#### To do:
Across the records that follow, determine how many lines contain "textbf" and give only the resulting number.

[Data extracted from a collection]
__________________________________________________
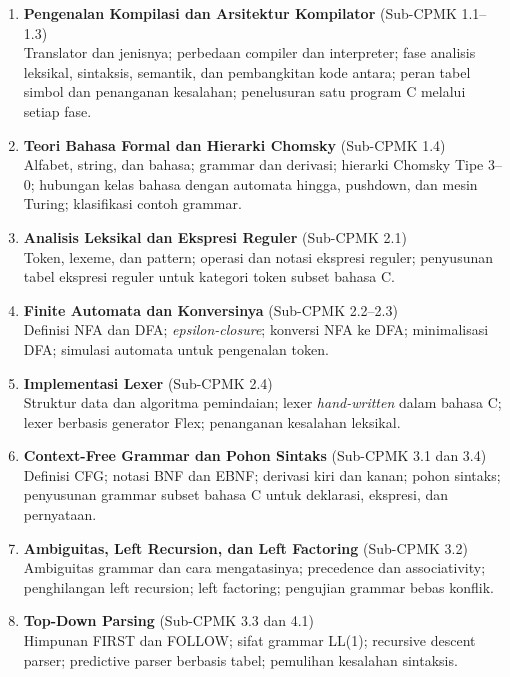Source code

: \documentclass[12pt,a4paper]{article}
\begin{document}
\begin{enumerate}[leftmargin=*]
  \item \textbf{Pengenalan Kompilasi dan Arsitektur Kompilator} (Sub-CPMK 1.1--1.3)\\
  Translator dan jenisnya; perbedaan compiler dan interpreter; fase analisis leksikal, sintaksis, semantik, dan pembangkitan kode antara; peran tabel simbol dan penanganan kesalahan; penelusuran satu program C melalui setiap fase.

  \item \textbf{Teori Bahasa Formal dan Hierarki Chomsky} (Sub-CPMK 1.4)\\
  Alfabet, string, dan bahasa; grammar dan derivasi; hierarki Chomsky Tipe 3--0; hubungan kelas bahasa dengan automata hingga, pushdown, dan mesin Turing; klasifikasi contoh grammar.

  \item \textbf{Analisis Leksikal dan Ekspresi Reguler} (Sub-CPMK 2.1)\\
  Token, lexeme, dan pattern; operasi dan notasi ekspresi reguler; penyusunan tabel ekspresi reguler untuk kategori token subset bahasa C.

  \item \textbf{Finite Automata dan Konversinya} (Sub-CPMK 2.2--2.3)\\
  Definisi NFA dan DFA; \textit{epsilon-closure}; konversi NFA ke DFA; minimalisasi DFA; simulasi automata untuk pengenalan token.

  \item \textbf{Implementasi Lexer} (Sub-CPMK 2.4)\\
  Struktur data dan algoritma pemindaian; lexer \textit{hand-written} dalam bahasa C; lexer berbasis generator Flex; penanganan kesalahan leksikal.

  \item \textbf{Context-Free Grammar dan Pohon Sintaks} (Sub-CPMK 3.1 dan 3.4)\\
  Definisi CFG; notasi BNF dan EBNF; derivasi kiri dan kanan; pohon sintaks; penyusunan grammar subset bahasa C untuk deklarasi, ekspresi, dan pernyataan.

  \item \textbf{Ambiguitas, Left Recursion, dan Left Factoring} (Sub-CPMK 3.2)\\
  Ambiguitas grammar dan cara mengatasinya; precedence dan associativity; penghilangan left recursion; left factoring; pengujian grammar bebas konflik.

  \item \textbf{Top-Down Parsing} (Sub-CPMK 3.3 dan 4.1)\\
  Himpunan FIRST dan FOLLOW; sifat grammar LL(1); recursive descent parser; predictive parser berbasis tabel; pemulihan kesalahan sintaksis.


\end{enumerate}
\end{document}
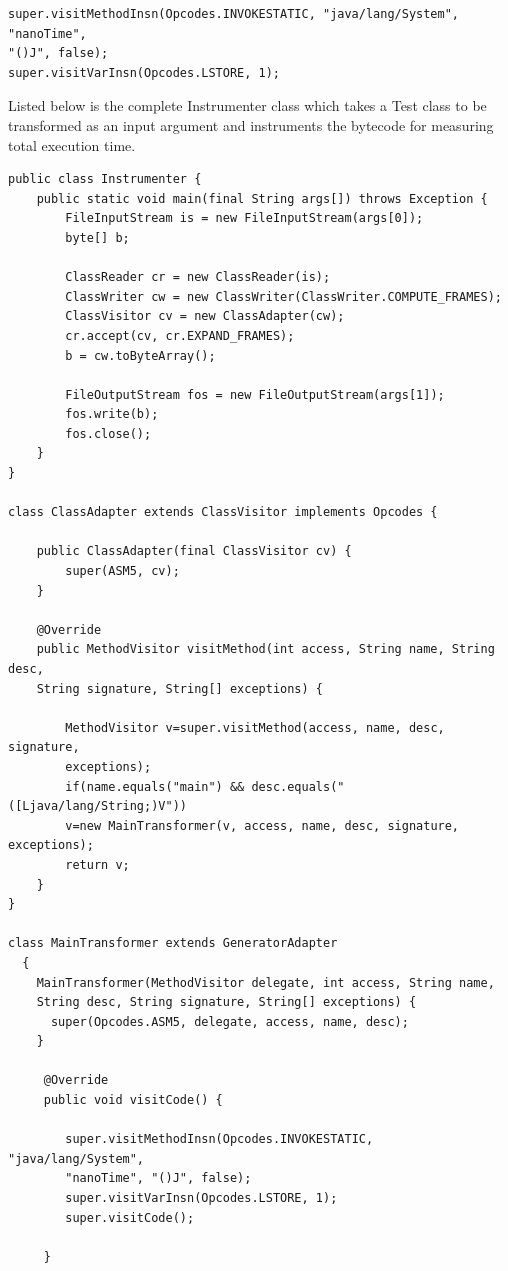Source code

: \documentclass[11pt]{article}
\begin{document}
\begin{lstlisting}
super.visitMethodInsn(Opcodes.INVOKESTATIC, "java/lang/System", "nanoTime", 
"()J", false);
super.visitVarInsn(Opcodes.LSTORE, 1);
\end{lstlisting}

Listed below is the complete Instrumenter class which takes a Test class to be transformed as an input argument and instruments the bytecode for measuring total execution time.

\begin{lstlisting}
public class Instrumenter {
    public static void main(final String args[]) throws Exception {
        FileInputStream is = new FileInputStream(args[0]);
        byte[] b;

        ClassReader cr = new ClassReader(is);
        ClassWriter cw = new ClassWriter(ClassWriter.COMPUTE_FRAMES);
        ClassVisitor cv = new ClassAdapter(cw);
        cr.accept(cv, cr.EXPAND_FRAMES);
        b = cw.toByteArray();

        FileOutputStream fos = new FileOutputStream(args[1]);
        fos.write(b);
        fos.close();
    }
}

class ClassAdapter extends ClassVisitor implements Opcodes {

    public ClassAdapter(final ClassVisitor cv) {
        super(ASM5, cv);
    }

    @Override
    public MethodVisitor visitMethod(int access, String name, String desc, 
    String signature, String[] exceptions) {

        MethodVisitor v=super.visitMethod(access, name, desc, signature, 
        exceptions);
        if(name.equals("main") && desc.equals("([Ljava/lang/String;)V"))
        v=new MainTransformer(v, access, name, desc, signature, exceptions);
        return v;
    }
}

class MainTransformer extends GeneratorAdapter
  {
    MainTransformer(MethodVisitor delegate, int access, String name, 
    String desc, String signature, String[] exceptions) {
      super(Opcodes.ASM5, delegate, access, name, desc);
    }

     @Override
     public void visitCode() {

        super.visitMethodInsn(Opcodes.INVOKESTATIC, "java/lang/System", 
        "nanoTime", "()J", false);
        super.visitVarInsn(Opcodes.LSTORE, 1);
        super.visitCode();

     }


\end{lstlisting}
\end{document}
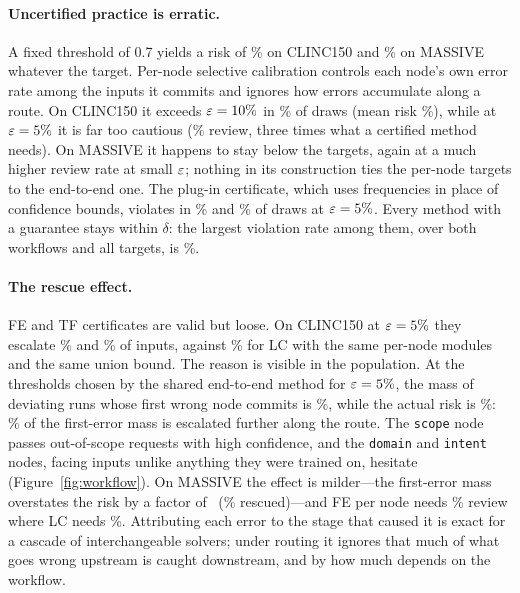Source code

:\paragraph{Uncertified practice is erratic.} A fixed threshold of 0.7 yields a risk of
\RiskCFixedFive\% on CLINC150 and \RiskMFixedFive\% on MASSIVE whatever the target. Per-node
selective calibration controls each node's own error rate among the inputs it commits and
ignores how errors accumulate along a route. On CLINC150 it exceeds $\varepsilon=10\%$ in
\ViolCPerNodeTen\% of draws (mean risk \RiskCPerNodeTen\%), while at $\varepsilon=5\%$ it is far too
cautious (\RevCPerNodeFive\% review, three times what a certified method needs). On MASSIVE
it happens to stay below the targets, again at a much higher review rate at small $\varepsilon$;
nothing in its construction ties the per-node targets to the end-to-end one. The plug-in
certificate, which uses frequencies in place of confidence bounds, violates in
\ViolCPlugFive\% and \ViolMPlugFive\% of draws at $\varepsilon=5\%$. Every method with a guarantee
stays within $\delta$: the largest violation rate among them, over both workflows and all
targets, is \MaxViolCertified\%.

\paragraph{The rescue effect.} FE and TF certificates are valid but loose. On CLINC150 at
$\varepsilon=5\%$ they escalate \RevCFEnodeFive\% and \RevCTFnodeFive\% of inputs, against
\RevCLCnodeFive\% for LC with the same per-node modules and the same union bound. The reason is
visible in the population. At the thresholds chosen by the shared end-to-end method for
$\varepsilon=5\%$, the mass of deviating runs whose first wrong node commits is \FdMassC\%, while the
actual risk is \RiskCSharedFive\%: \RescuedShareC\% of the first-error mass is escalated
further along the route. The \texttt{scope} node passes out-of-scope requests with high
confidence, and the \texttt{domain} and \texttt{intent} nodes, facing inputs unlike anything
they were trained on, hesitate (Figure~\ref{fig:workflow}). On MASSIVE the effect is
milder---the first-error mass overstates the risk by a factor of \FdRatioM\ (\RescuedShareM\%
rescued)---and FE per node needs \RevMFEnodeFive\% review where LC needs \RevMLCnodeFive\%.
Attributing each error to the stage that caused it is exact for a cascade of interchangeable
solvers; under routing it ignores that much of what goes wrong upstream is caught downstream,
and by how much depends on the workflow.

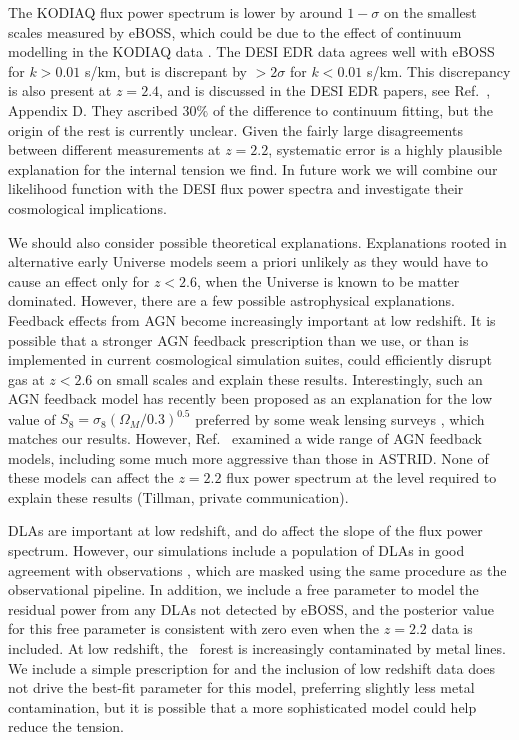 The KODIAQ flux power spectrum is lower by around $1-\sigma$ on the smallest scales measured by eBOSS, which could be due to the effect of continuum modelling in the KODIAQ data \cite{2022MNRAS.509.2842K}. The DESI EDR data agrees well with eBOSS for $k > 0.01$ s/km, but is discrepant by $> 2 \sigma$ for $k < 0.01$ s/km. This discrepancy is also present at $z=2.4$, and is discussed in the DESI EDR papers, see Ref.~\cite{2023arXiv230606311R}, Appendix D. They ascribed $30\%$ of the difference to continuum fitting, but the origin of the rest is currently unclear. Given the fairly large disagreements between different measurements at $z=2.2$, systematic error is a highly plausible explanation for the internal tension we find. In future work we will combine our likelihood function with the DESI flux power spectra and investigate their cosmological implications.

We should also consider possible theoretical explanations. Explanations rooted in alternative early Universe models seem a priori unlikely as they would have to cause an effect only for $z < 2.6$, when the Universe is known to be matter dominated. 
However, there are a few possible astrophysical explanations. Feedback effects from AGN become increasingly important at low redshift. It is possible that a stronger AGN feedback prescription than we use, or than is implemented in current cosmological simulation suites, could efficiently disrupt gas at $z < 2.6$ on small scales and explain these results. Interestingly, such an AGN feedback model has recently been proposed as an explanation for the low value of $S_8 = \sigma_8 (\Omega_M/0.3)^{0.5}$ preferred by some weak lensing surveys \cite{2022MNRAS.516.5355A}, which matches our results. However, Ref.~\cite{2023arXiv230706360T} examined a wide range of AGN feedback models, including some much more aggressive than those in ASTRID. None of these models can affect the $z=2.2$ flux power spectrum at the level required to explain these results (Tillman, private communication).

DLAs are important at low redshift, and do affect the slope of the flux power spectrum. However, our simulations include a population of DLAs in good agreement with observations \cite{2023simsuite}, which are masked using the same procedure as the observational pipeline. In addition, we include a free parameter to model the residual power from any DLAs not detected by eBOSS, and the posterior value for this free parameter is consistent with zero even when the $z=2.2$ data is included. At low redshift, the \Lya~forest is increasingly contaminated by metal lines. We include a simple prescription for  and the inclusion of low redshift data does not drive the best-fit parameter for this model, preferring slightly less metal contamination, but it is possible that a more sophisticated model could help reduce the tension.

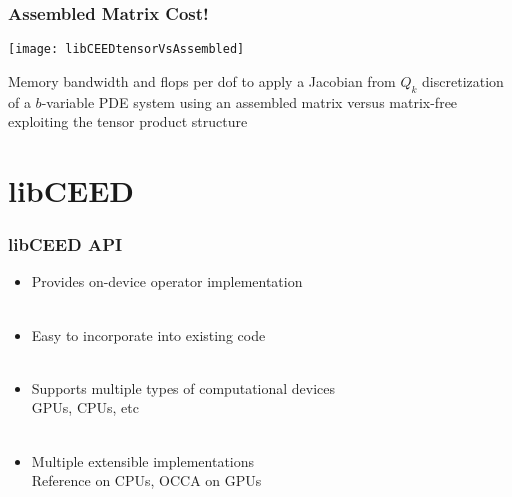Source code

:\documentclass{beamer}
\begin{document}

\begin{frame}
\begin{center}
\frametitle{Assembled Matrix Cost!}

\texttt{[image: libCEEDtensorVsAssembled]}

 Memory bandwidth and ﬂops per dof to apply a Jacobian from $Q_k$ discretization of a $b$-variable PDE system using an assembled matrix versus matrix-free exploiting the tensor product structure

\end{center}
\end{frame}

\section{libCEED}

\begin{frame}
\begin{center}
\frametitle{libCEED API}

\begin{itemize}

\item Provides on-device operator implementation\\

~\\

\item Easy to incorporate into existing code\\

~\\

\item Supports multiple types of computational devices\\

\hspace{6mm} GPUs, CPUs, etc\\

~\\

\item Multiple extensible implementations\\

\hspace{6mm} Reference on CPUs, OCCA on GPUs

\end{itemize}

\end{center}
\end{frame}
\end{document}
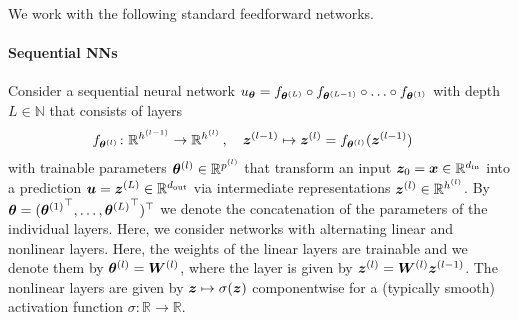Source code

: We work with the following standard feedforward networks.

\paragraph{Sequential NNs} Consider a sequential neural network $%
u_{\vtheta} = f_{\vtheta^{(L)}} \circ f_{\vtheta^{(L-1)}} \circ \ldots \circ f_{\vtheta^{(1)}}
$ with depth $L\in\mathbb N$ that consists of layers %
\begin{align}
  \begin{split}
    f%
    _{\vtheta^{(l)}}\colon \sR^{h^{(l-1)}}
    &\to
      \sR^{h^{(l)}}\,,
    \quad \vz^{(l-1)}
    \mapsto
      \vz^{(l)} = f%
      _{\vtheta^{(l)}}(\vz^{(l-1)})
  \end{split}
\end{align}
with trainable parameters $\vtheta^{(l)} \in \sR^{p^{(l)}}%
$ that transform an input ${\bm{z}}_0={\bm{x}} \in \mathbb R^{d_{\operatorname{in}}}$ into a prediction ${\bm{u}} = {\bm{z}}^{(L)}\in {\mathbb{R}}^{d_{\operatorname{out}}}$ via intermediate representations $\vz^{(l)} \in \sR^{h^{(l)}}%
$.
By ${\bm{\theta}} = ({{\bm{\theta}}^{(1)}}^{\top}, \dots, {{\bm{\theta}}^{(L)}}^{\top})^{\top}$ we denote the concatenation of the parameters of the individual layers.
Here, we consider networks with alternating  linear and nonlinear layers.
Here, the weights of the linear layers are trainable and we denote them by ${\bm{\theta}}^{(l)} = {\bm{W}}^{(l)}$, where the layer is given by ${\bm{z}}^{(l)} = {\bm{W}}^{(l)} {\bm{z}}^{(l-1)}$.
The nonlinear layers are given by ${\bm{z}}\mapsto \sigma({\bm{z}})$ componentwise for a (typically smooth) activation function $\sigma\colon\mathbb R\to\mathbb R$.


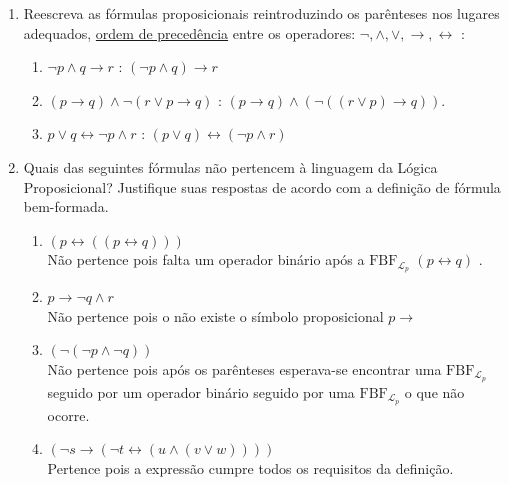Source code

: \begin{enumerate}[label=\arabic*., left=0.5cm, align=left, nosep]
            \item Reescreva as fórmulas proposicionais reintroduzindo os parênteses nos lugares adequados, 
                \underline{ordem de precedência} entre os operadores: $\neg, \land, \lor, \rightarrow, \leftrightarrow$ :

                \begin{enumerate}[label=(\alph*), left=0.5cm, align=left, nosep]
                    \item $\neg p \land q \rightarrow r$ : $(\neg p \land q) \rightarrow r$ 
                    \item $(p \rightarrow q) \land \neg (r \lor p \rightarrow q)$ : $(p \rightarrow q) \land (\neg ((r \lor p) \rightarrow q))$.
                    \item $p \lor q \leftrightarrow \neg p \land r$ : $(p \lor q) \leftrightarrow (\neg p \land r)$
                \end{enumerate}    
                
            \item Quais das seguintes fórmulas não pertencem à linguagem da Lógica Proposicional? Justifique suas respostas de acordo com a definição de fórmula bem-formada.

                \begin{enumerate}[label=(\alph*), left=0.5cm, align=left, nosep]
                    \item $(p \leftrightarrow ((p \leftrightarrow q)))$ \\
                    Não pertence pois falta um operador binário após a $\mathrm{FBF}_{\mathcal{L}_p}$ $(p \leftrightarrow q)$ . 
                    \item $p \rightarrow \neg q \land r$ \\
                    Não pertence pois o não existe o símbolo proposicional $p \rightarrow$
                    \item $(\neg (\neg p \land \neg q))$ \\
                    Não pertence pois após os parênteses esperava-se encontrar uma $\mathrm{FBF}_{\mathcal{L}_p}$ seguido 
                    por um operador binário seguido por uma $\mathrm{FBF}_{\mathcal{L}_p}$ o que não ocorre.
                    \item $(\neg s \rightarrow (\neg t \leftrightarrow (u \land (v \lor w))))$ \\
                    Pertence pois a expressão cumpre todos os requisitos da definição. 
        

\end{enumerate}
\end{enumerate}
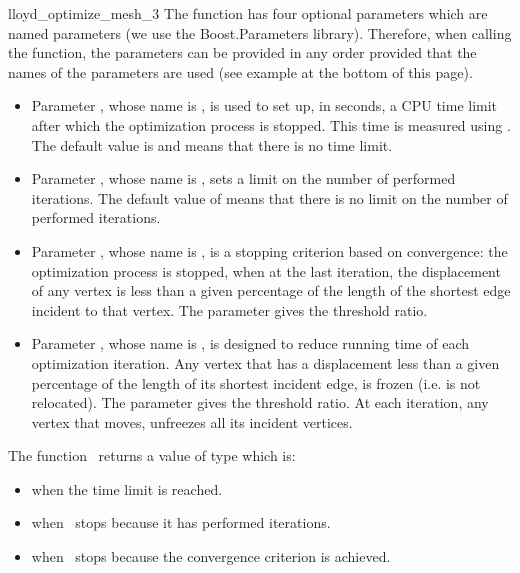 \begin{ccRefFunction}{lloyd_optimize_mesh_3}
The function has four optional parameters which are named parameters (we use the Boost.Parameters library). 
Therefore, when calling the function,  the parameters can be provided in any order 
provided that the names of the parameters are used
 (see example at the bottom of this page).
\begin{itemize}
\item
Parameter , whose name is ,
 is used to set up, in seconds,
 a CPU time limit after which the optimization process is stopped. This time is
 measured using .
The default value is  and means that there is no time limit.
\item  Parameter , whose name is 
 , sets a limit on the
number of performed  iterations. The default value of  means that there is 
no limit on the number of performed iterations.
\item  Parameter , whose name is 
 , is a stopping  criterion based on convergence: 
the optimization process is stopped, when at the last iteration,
the displacement of any vertex is less than a given percentage of the
length of the shortest  edge incident to that vertex.
The parameter  gives the threshold ratio.
\item
Parameter , whose name is ,
is designed to reduce running time of each optimization iteration. Any vertex 
that has
a displacement less than a given percentage of the length of its shortest incident edge,   is frozen (i.e. is
not relocated). The parameter  gives the threshold ratio. At each iteration, any vertex that
moves,  unfreezes all its incident vertices.
\end{itemize}

The function \ccRefName\ returns a value of type 
which is:
\begin{itemize}
\item {} when the time limit is reached.
\item {} when \ccRefName\ stops because it has performed  iterations.
\item {} when \ccRefName\ stops because the convergence criterion
is achieved.
\end{itemize}





\end{ccRefFunction}
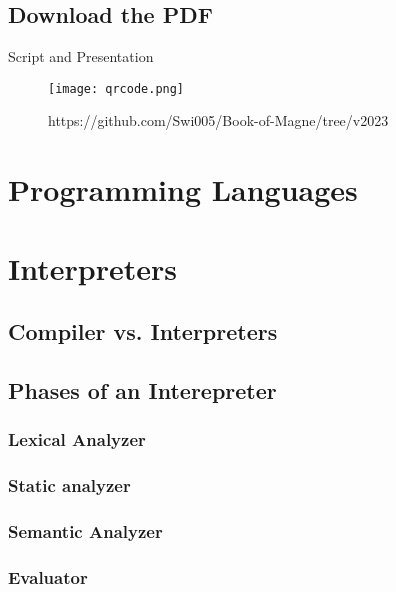 \begin{frame}[t,plain]
    \titlepage
\end{frame}

\subsection*{Download the PDF}
\begin{frame}{Script and Presentation}
    \begin{figure}
        \centering
        \texttt{[image: qrcode.png]}
        \caption{https://github.com/Swi005/Book-of-Magne/tree/v2023}
        \label{fig:qrcode}
    \end{figure}
\end{frame}

\section{Programming Languages}



\section{Interpreters}


\subsection*{Compiler vs. Interpreters}
\subsection{Phases of an Interepreter}
\subsubsection{Lexical Analyzer}
\subsubsection*{Static analyzer}
\subsubsection*{Semantic Analyzer}
\subsubsection*{Evaluator}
__________________________________________________
#### Your response:
8